Antonio Spadaro che lascia la direzione di Civiltà Cattolica per essere Sottosegretario al Dicastero della Cultura nella cornice del Museo Etrusco di Roma parla dell’uomo che si veste ogni giorno per pubblicarsi al mondo. Lui e Derrick de Kerckhove (tavolo IA) sono gli unici che usano la parola pubblicare riferita all’essere umano, per definire il cambiamento in corso che l’IA Generativa sta producendo.
“In buona parte della nostra vita quotidiana decidiamo come presentarci, quindi come ci pubblichiamo all’esterno. La domanda oggi è questa: quando noi viviamo nell’ambiente digitale sappiamo comunicarci o confondiamo a volte la nostra pubblicazione con il semplice farci pubblicità? – dice -. Nodo molto interessante perché bisognerebbe ragionare a un livello più profondo: che cosa ci facciamo in rete? Soprattutto nei social. Sento che dentro di me c’è questa duplice tendenza a pubblicarmi nella vita sociale e a farmi pubblicità. Su questo si gioca una grande differenza. Il problema è chi ci aiuta oggi a trovare la differenza tra pubblicarsi e fare pubblicità?”.
Secondo il sottosegretario al Dicastero della Cultura oggi “corriamo il rischio di vivere in una bolla perché alla fine sono gli algoritmi a scegliere chi guardiamo sui social e cioè i nostri simili”.

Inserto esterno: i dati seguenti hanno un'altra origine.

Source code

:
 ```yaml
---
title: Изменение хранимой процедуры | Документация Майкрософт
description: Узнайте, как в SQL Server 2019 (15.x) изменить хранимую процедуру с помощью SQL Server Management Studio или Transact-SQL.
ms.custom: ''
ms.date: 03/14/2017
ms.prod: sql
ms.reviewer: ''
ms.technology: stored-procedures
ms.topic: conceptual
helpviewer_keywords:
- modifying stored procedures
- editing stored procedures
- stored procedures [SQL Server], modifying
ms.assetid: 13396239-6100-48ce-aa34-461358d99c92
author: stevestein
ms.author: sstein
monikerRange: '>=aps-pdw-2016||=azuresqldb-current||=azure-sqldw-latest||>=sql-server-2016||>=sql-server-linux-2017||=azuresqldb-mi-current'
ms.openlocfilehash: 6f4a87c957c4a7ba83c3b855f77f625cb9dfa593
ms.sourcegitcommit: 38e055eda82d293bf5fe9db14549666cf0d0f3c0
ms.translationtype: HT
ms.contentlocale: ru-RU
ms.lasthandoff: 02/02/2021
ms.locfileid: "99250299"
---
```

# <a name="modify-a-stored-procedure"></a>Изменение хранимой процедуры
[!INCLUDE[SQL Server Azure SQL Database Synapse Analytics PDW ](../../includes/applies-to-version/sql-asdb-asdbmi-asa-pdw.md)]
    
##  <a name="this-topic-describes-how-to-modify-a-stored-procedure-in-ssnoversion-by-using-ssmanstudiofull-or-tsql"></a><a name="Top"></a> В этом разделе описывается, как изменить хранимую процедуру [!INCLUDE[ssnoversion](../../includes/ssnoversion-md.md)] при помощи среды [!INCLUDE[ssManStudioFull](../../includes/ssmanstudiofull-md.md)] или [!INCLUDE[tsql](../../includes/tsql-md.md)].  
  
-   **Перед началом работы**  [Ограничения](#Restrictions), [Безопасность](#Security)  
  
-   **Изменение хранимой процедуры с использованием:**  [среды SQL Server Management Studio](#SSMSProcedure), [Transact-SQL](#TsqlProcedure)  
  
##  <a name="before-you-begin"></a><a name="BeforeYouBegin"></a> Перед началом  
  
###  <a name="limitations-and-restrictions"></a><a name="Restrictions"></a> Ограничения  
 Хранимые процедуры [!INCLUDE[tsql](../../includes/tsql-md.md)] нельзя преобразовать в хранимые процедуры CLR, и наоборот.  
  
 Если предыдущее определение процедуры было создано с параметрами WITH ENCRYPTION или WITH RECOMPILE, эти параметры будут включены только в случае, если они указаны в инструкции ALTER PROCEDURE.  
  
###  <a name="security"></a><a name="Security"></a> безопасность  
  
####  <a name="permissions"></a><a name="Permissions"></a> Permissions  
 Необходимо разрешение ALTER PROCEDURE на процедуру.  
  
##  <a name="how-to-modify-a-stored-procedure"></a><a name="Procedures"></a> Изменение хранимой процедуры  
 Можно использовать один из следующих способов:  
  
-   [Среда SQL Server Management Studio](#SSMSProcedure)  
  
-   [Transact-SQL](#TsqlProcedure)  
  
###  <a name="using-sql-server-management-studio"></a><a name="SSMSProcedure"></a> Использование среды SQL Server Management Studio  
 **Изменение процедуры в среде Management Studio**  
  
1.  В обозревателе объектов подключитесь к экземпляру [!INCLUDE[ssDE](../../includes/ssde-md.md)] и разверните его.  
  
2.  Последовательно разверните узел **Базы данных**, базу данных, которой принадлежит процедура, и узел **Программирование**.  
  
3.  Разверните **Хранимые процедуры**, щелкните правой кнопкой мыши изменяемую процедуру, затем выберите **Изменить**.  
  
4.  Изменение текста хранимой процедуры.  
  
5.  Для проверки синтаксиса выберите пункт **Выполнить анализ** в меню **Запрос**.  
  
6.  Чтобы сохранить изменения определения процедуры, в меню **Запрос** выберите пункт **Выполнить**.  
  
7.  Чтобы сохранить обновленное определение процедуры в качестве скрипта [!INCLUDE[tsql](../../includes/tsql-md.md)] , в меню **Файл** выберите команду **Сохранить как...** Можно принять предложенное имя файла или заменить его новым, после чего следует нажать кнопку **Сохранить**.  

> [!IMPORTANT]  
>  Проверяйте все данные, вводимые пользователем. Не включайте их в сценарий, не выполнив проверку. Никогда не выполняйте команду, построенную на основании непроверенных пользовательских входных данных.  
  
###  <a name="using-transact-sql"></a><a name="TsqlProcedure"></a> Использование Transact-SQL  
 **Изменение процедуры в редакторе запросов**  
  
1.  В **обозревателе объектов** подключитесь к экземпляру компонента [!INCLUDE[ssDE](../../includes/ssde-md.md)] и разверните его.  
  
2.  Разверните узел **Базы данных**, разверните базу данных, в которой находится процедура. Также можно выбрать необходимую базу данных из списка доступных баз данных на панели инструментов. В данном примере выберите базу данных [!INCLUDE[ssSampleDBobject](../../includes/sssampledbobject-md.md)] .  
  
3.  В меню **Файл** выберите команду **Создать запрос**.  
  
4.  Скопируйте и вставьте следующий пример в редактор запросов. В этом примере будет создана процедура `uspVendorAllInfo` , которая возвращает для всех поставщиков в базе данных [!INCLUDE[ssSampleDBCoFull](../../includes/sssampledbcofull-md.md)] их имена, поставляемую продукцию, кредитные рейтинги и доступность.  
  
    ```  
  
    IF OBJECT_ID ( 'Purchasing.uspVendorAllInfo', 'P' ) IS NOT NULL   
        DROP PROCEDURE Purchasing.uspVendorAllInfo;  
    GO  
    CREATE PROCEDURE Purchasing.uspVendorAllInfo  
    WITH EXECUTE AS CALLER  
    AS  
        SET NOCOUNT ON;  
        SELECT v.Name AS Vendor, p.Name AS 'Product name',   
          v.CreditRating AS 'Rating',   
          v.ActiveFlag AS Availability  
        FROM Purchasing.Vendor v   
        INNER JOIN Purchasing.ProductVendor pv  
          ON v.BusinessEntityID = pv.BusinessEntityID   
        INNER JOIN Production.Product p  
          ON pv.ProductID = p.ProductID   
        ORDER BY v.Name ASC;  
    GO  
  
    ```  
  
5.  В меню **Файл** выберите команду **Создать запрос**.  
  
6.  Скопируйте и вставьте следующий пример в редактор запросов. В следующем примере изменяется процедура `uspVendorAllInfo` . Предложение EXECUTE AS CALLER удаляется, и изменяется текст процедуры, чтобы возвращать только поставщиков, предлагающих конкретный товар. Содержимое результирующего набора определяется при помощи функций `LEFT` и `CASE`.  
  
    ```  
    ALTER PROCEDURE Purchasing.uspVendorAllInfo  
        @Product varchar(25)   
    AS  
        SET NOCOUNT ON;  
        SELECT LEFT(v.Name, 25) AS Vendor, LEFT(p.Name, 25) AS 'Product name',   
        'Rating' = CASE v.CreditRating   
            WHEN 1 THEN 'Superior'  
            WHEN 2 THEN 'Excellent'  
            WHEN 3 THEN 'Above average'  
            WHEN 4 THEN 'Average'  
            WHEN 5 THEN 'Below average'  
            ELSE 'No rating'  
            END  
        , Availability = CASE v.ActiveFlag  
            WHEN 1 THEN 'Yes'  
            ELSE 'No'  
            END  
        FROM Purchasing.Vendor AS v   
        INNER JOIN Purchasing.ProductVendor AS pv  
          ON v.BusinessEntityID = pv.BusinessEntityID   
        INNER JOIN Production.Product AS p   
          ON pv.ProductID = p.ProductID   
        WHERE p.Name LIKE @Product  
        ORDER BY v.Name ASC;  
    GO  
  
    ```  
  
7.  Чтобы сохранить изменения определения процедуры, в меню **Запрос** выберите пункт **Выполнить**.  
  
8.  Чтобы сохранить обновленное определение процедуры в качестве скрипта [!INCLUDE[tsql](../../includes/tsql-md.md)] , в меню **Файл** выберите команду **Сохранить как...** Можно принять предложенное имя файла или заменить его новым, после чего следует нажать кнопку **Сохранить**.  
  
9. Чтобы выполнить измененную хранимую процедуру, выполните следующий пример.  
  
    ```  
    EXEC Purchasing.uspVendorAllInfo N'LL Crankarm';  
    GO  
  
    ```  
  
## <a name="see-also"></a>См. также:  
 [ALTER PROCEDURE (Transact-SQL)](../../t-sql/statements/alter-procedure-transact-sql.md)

Sulla privacy, protagonista dell’evento #StateOfPrivacy2023 dice che cedendola faccio sparire l’altro perché la logica dell’algoritmo mi porta “non a un altro da me ma a uno che è come me”.
E poi invita a prendere atto che la facilità di pubblicazione è un problema “perché in fondo basta un cellulare per pubblicare e questa facilità della pubblicazione indubbiamente ha un impatto sul valore della riservatezza. Stiamo oggettivamente percependo sempre meno l’importanza della riservatezza e questo significa una cosa: che dobbiamo cercare di capire quale è il rapporto con il nostro passato nel momento in cui il nostro passato è visibile e accessibile a tutti”.
Parla di conversione per dibattere sul significato di cambiare: “Oggi la conversione è impossibile perché il passato, bello o brutto che sia, rimane sempre visibile. E’ possibile che una monaca di clausura continui ad avere sui social le immagini della vita precedente da pornostar: come fare i conti con la nuova vita nel momento in cui il passato rimane lì?”. Termina sull’importanza della privacy: “la cosa più bella che abbiamo perché ci permette di essere noi stessi liberamente, perché ci garantisce la sovranità su noi stessi, protegge la persona e permette uno sviluppo pieno e tutela il diritto a poter esprimere ogni potenzialità senza essere condizionato da interferenze esterne. Se vogliamo essere liberi dobbiamo fare in modo che il diritto alla privacy sia predittivo”.